## DATA LISTING
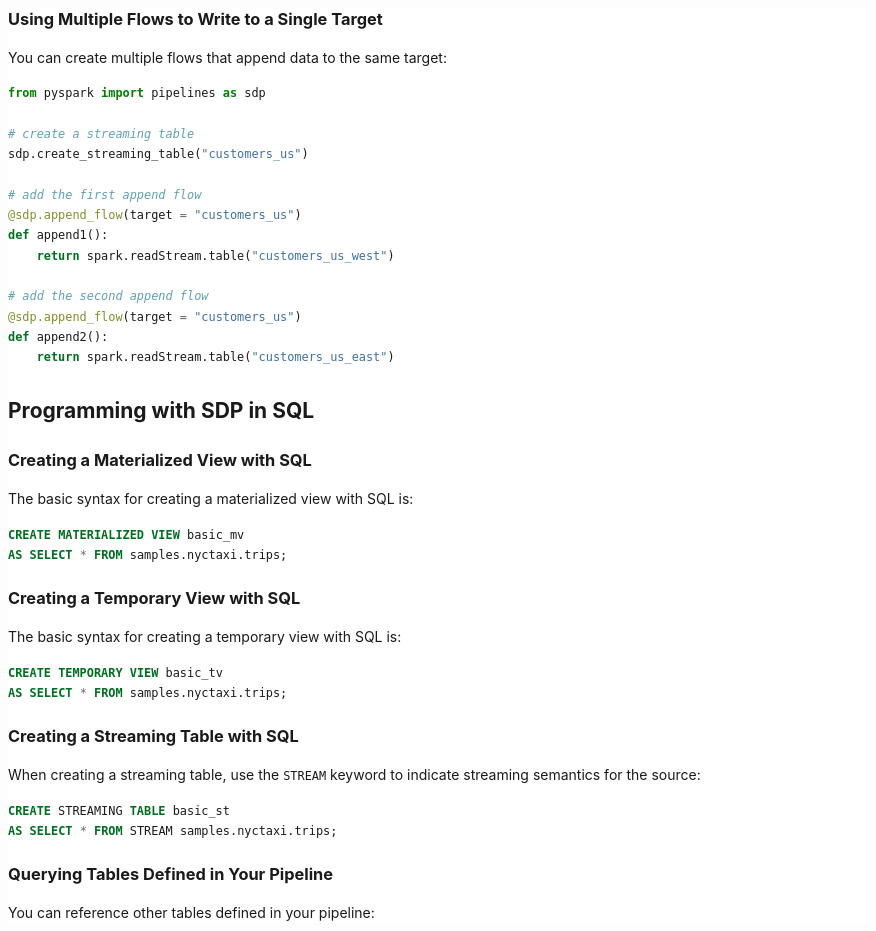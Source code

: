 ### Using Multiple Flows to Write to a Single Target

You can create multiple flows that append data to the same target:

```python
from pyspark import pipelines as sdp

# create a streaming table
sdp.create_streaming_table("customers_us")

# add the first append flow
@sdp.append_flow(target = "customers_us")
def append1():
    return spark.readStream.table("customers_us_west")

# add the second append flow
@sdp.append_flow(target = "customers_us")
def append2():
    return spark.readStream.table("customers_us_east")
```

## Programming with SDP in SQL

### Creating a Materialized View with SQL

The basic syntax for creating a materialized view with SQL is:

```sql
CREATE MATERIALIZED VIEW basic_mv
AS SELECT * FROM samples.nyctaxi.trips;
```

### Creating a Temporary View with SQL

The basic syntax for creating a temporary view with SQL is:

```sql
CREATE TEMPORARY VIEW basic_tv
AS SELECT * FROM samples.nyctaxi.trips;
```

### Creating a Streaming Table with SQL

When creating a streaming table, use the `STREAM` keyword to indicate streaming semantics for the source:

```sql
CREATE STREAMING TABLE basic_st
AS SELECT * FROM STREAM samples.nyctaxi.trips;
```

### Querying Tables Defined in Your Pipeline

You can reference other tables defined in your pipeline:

--

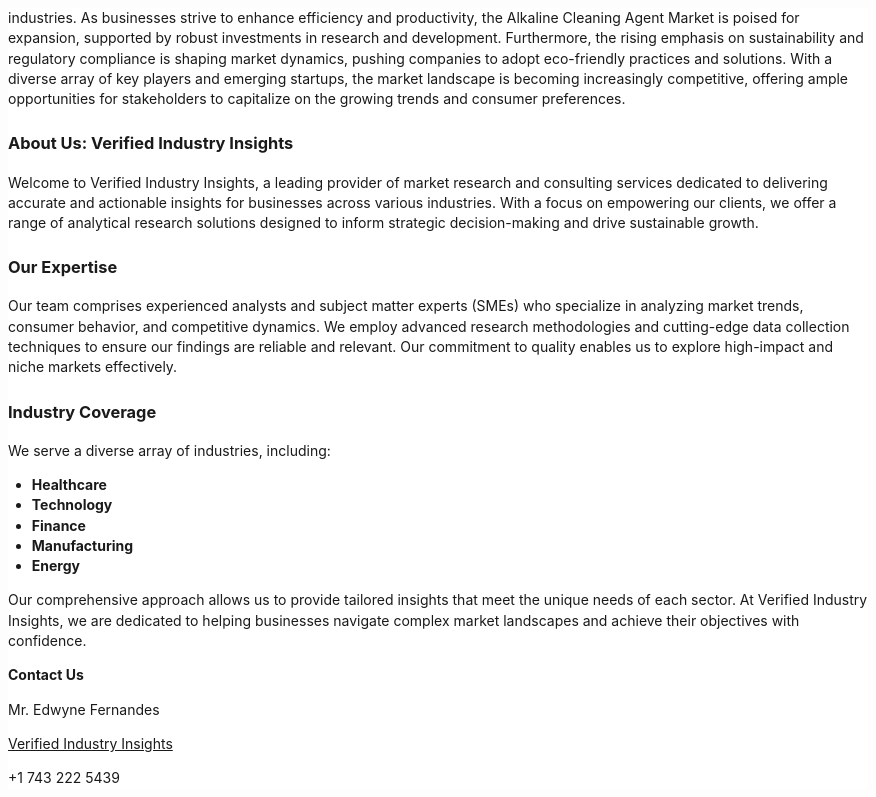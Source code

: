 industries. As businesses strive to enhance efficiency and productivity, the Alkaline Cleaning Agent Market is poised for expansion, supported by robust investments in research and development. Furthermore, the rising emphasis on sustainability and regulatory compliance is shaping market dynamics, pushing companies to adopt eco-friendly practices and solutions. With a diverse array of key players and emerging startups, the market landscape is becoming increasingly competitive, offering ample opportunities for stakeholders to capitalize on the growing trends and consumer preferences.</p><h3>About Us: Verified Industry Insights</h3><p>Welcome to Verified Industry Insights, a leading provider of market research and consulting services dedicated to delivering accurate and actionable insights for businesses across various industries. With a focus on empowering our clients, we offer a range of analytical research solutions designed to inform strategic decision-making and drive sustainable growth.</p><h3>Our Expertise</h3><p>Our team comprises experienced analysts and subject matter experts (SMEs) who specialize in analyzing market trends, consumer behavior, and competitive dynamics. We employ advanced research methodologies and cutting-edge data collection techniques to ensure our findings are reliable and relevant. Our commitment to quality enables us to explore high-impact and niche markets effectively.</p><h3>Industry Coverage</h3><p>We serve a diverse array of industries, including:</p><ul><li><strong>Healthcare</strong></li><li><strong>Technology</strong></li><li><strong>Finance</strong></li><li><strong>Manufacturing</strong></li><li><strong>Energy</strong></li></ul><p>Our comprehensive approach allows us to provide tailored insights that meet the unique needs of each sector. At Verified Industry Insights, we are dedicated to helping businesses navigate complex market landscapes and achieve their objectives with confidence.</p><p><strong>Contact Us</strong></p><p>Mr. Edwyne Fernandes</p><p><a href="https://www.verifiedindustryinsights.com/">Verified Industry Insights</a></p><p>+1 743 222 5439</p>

...

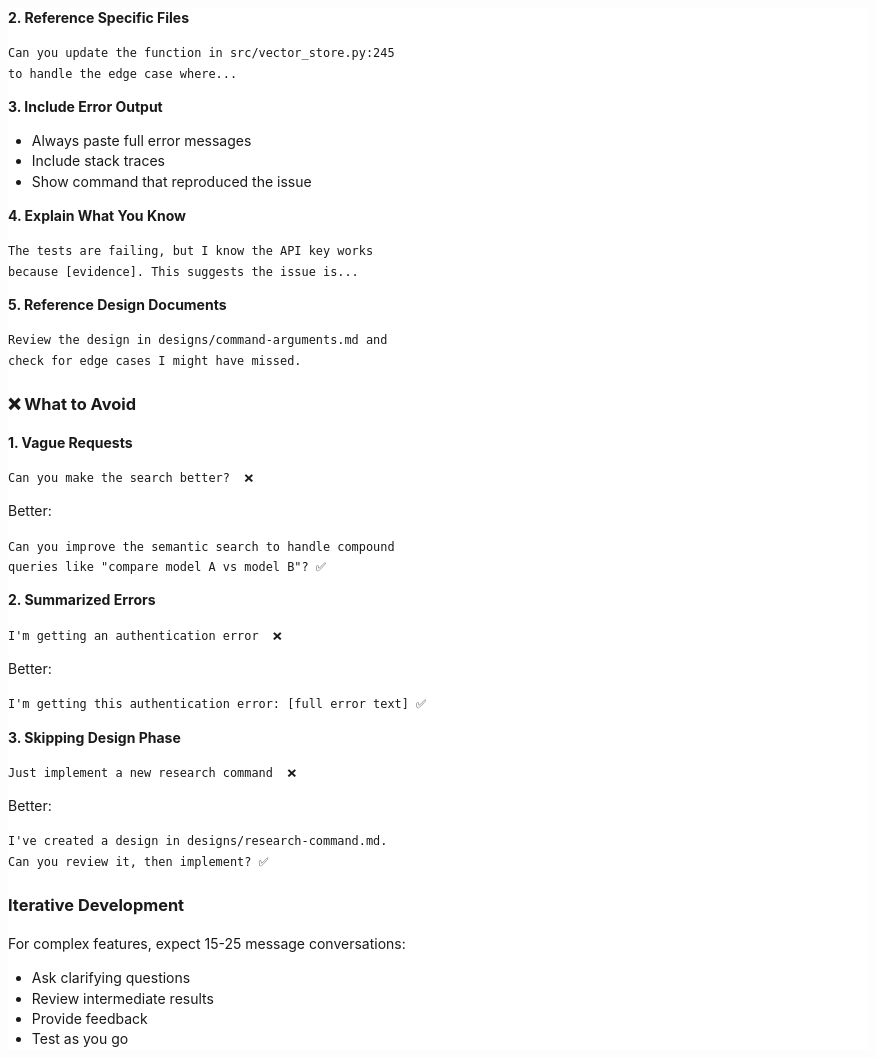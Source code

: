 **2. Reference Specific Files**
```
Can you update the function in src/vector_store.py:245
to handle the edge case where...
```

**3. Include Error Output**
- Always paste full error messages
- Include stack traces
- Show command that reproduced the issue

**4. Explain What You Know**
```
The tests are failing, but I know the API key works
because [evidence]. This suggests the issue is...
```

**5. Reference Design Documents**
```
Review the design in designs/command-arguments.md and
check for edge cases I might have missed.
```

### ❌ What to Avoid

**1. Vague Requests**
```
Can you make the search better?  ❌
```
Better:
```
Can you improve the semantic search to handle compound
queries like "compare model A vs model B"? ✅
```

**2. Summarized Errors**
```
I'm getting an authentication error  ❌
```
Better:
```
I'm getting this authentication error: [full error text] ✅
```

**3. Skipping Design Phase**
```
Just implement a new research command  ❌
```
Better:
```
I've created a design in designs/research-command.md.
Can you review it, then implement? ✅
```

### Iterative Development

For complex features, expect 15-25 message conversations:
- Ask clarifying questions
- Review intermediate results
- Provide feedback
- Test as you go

## TASK BRIEF
Pull out every line above that holds the word "authentication".

## OUTPUT OF THE EXERCISE
I'm getting an authentication error  ❌
I'm getting this authentication error: [full error text] ✅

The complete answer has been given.